All members of the 22-member Arab League had voted in favour of the document, with only Qatar and Lebanon opposing.
 
Qatar said it was "still studying the document" and that it did not "currently want to adopt" it for legal rather than political reasons.
 
Tuesday's meeting was called at the request of Egypt, which hosts the Arab League and serves as a base for several Arab satellite channels.
 

"The region has seen the recent emergence of many media institutions and every attempt should be made ... to encourage their independence and freedom"

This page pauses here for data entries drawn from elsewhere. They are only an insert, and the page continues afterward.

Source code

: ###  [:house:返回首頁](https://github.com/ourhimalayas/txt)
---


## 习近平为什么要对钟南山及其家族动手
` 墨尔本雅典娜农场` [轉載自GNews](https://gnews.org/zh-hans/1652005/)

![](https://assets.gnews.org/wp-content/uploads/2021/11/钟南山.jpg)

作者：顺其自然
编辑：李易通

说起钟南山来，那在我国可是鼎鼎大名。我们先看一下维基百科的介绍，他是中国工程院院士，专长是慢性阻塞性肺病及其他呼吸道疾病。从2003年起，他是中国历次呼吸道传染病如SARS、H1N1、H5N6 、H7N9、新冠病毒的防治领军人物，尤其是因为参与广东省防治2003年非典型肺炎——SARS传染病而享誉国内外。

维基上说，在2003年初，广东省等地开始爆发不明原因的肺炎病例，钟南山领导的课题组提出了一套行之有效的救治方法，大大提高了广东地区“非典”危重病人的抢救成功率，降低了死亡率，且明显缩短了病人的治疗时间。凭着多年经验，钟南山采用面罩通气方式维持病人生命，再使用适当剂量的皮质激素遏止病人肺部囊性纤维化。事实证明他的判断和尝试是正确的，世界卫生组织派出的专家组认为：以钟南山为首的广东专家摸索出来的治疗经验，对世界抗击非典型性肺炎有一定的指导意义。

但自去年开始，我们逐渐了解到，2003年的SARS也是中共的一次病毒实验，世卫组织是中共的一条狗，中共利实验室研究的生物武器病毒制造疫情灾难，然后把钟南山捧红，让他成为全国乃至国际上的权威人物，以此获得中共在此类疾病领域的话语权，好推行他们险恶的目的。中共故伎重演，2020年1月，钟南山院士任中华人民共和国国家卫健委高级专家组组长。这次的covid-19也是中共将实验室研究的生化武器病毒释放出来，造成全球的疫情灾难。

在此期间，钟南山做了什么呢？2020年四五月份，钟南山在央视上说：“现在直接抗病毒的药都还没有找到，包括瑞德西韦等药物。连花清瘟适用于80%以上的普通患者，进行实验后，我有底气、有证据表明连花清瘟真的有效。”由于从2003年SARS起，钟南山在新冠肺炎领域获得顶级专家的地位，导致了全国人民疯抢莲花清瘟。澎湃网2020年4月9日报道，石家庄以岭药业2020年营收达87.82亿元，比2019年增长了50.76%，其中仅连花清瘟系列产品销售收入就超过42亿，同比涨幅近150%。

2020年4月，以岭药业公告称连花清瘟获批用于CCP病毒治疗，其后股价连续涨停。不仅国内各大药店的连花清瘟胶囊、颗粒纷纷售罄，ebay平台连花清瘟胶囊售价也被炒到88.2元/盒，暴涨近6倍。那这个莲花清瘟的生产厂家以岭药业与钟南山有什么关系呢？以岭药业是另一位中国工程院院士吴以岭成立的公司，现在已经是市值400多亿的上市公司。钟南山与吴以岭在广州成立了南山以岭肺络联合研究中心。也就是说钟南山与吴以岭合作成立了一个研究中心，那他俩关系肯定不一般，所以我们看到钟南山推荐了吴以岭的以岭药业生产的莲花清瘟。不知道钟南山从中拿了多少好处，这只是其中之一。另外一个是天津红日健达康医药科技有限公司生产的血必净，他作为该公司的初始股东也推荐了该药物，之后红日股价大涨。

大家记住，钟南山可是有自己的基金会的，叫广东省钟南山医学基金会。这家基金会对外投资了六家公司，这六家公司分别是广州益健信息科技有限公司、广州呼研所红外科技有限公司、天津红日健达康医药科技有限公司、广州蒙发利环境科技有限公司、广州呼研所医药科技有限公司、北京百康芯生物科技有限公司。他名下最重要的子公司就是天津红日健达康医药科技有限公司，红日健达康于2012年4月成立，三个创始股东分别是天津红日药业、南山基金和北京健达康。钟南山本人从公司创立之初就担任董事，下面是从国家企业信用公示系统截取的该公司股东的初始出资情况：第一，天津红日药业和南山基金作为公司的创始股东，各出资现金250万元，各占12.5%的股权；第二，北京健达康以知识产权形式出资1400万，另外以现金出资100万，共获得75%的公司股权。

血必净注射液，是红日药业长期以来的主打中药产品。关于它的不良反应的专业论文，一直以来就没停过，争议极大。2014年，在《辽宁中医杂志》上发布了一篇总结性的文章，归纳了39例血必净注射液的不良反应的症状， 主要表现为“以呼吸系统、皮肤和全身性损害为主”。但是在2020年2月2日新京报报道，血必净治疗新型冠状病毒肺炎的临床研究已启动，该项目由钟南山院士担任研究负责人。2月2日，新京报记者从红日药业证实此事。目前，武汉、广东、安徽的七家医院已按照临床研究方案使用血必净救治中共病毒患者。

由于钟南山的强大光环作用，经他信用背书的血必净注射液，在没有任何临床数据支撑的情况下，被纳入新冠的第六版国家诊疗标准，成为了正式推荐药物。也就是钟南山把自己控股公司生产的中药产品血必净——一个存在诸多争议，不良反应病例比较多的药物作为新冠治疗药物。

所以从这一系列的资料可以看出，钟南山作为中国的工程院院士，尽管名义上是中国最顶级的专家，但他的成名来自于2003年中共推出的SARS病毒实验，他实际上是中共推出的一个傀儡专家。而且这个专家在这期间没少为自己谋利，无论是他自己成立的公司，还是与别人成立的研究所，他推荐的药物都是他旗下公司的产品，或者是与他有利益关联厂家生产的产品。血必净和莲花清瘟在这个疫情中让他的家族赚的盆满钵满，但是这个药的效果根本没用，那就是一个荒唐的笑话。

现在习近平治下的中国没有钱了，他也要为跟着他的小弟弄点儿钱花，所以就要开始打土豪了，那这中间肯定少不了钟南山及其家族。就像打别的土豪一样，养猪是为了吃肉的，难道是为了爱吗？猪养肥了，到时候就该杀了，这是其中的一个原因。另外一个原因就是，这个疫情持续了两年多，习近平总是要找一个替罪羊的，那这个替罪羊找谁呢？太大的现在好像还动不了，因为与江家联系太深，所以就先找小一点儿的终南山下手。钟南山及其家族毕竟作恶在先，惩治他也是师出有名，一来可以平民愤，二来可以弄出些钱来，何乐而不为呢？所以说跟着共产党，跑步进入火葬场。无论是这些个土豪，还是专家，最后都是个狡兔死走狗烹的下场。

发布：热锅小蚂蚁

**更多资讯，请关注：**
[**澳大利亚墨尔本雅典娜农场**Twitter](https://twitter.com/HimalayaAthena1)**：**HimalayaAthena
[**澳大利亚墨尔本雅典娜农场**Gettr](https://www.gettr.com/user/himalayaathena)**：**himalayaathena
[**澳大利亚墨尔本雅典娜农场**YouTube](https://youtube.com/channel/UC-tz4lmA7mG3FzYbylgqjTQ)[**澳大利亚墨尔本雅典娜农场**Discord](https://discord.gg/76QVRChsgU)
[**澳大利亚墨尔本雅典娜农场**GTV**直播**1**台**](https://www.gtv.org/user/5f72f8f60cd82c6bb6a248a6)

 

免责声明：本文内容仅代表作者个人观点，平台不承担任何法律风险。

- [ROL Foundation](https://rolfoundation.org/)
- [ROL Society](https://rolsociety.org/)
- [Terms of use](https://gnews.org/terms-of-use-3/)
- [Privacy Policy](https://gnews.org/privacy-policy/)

Wadah Khanfar, director-general of Al Jazeera

Anas al-Fiqi, the Egyptian information minister, said his country would be the first to implement the charter.
 
"Some satellite channels have strayed from the correct path," he said.
 
But in his statement, Khanfar says: "Some of the language contained within the charter is ambiguous and could be interpreted to actively hinder independent reporting from the region."
 
Any violation of professional ethics should be tackled through independent legal processes, he said.
 
"The region has seen the recent emergence of many media institutions and every attempt should be made not to hamper, but to facilitate, an environment to encourage their independence and freedom," Khanfar said.
 
Al Jazeera has faced reporting bans in several Arab countries including Kuwait and Saudi Arabia over the past decade.
 
Iraq also banned Al Jazeera Arabic from reporting in Iraq three years ago - accusing it of fomenting sectarianism - but Al Jazeera English has a presence in Baghdad.
 
Relative freedom
 
The Cairo charter stipulates that channels should "refrain from broadcasting anything which calls into question God, the monotheistic religions, the prophets, sects or symbols of the various religious communities".
 
It says broadcasters should avoid "erotic or obscene material" or programmes that "encourage smoking or the consumption of alcohol", the latter prohibited by Islam.
 
They should also "protect Arab identity from the harmful effects of globalisation".
 
Speaking to Al Jazeera, Agnes Callamard from Article 19, a press freedom organisation, said: "This is turning into the next stage of censorship which is to try to prevent millions of people in the region to access information.
 
"The guidelines that have been put forward are so overbroad and over-reaching, they are just really trying to impose a curtain of censorship over the provision of information and simple provision of
views."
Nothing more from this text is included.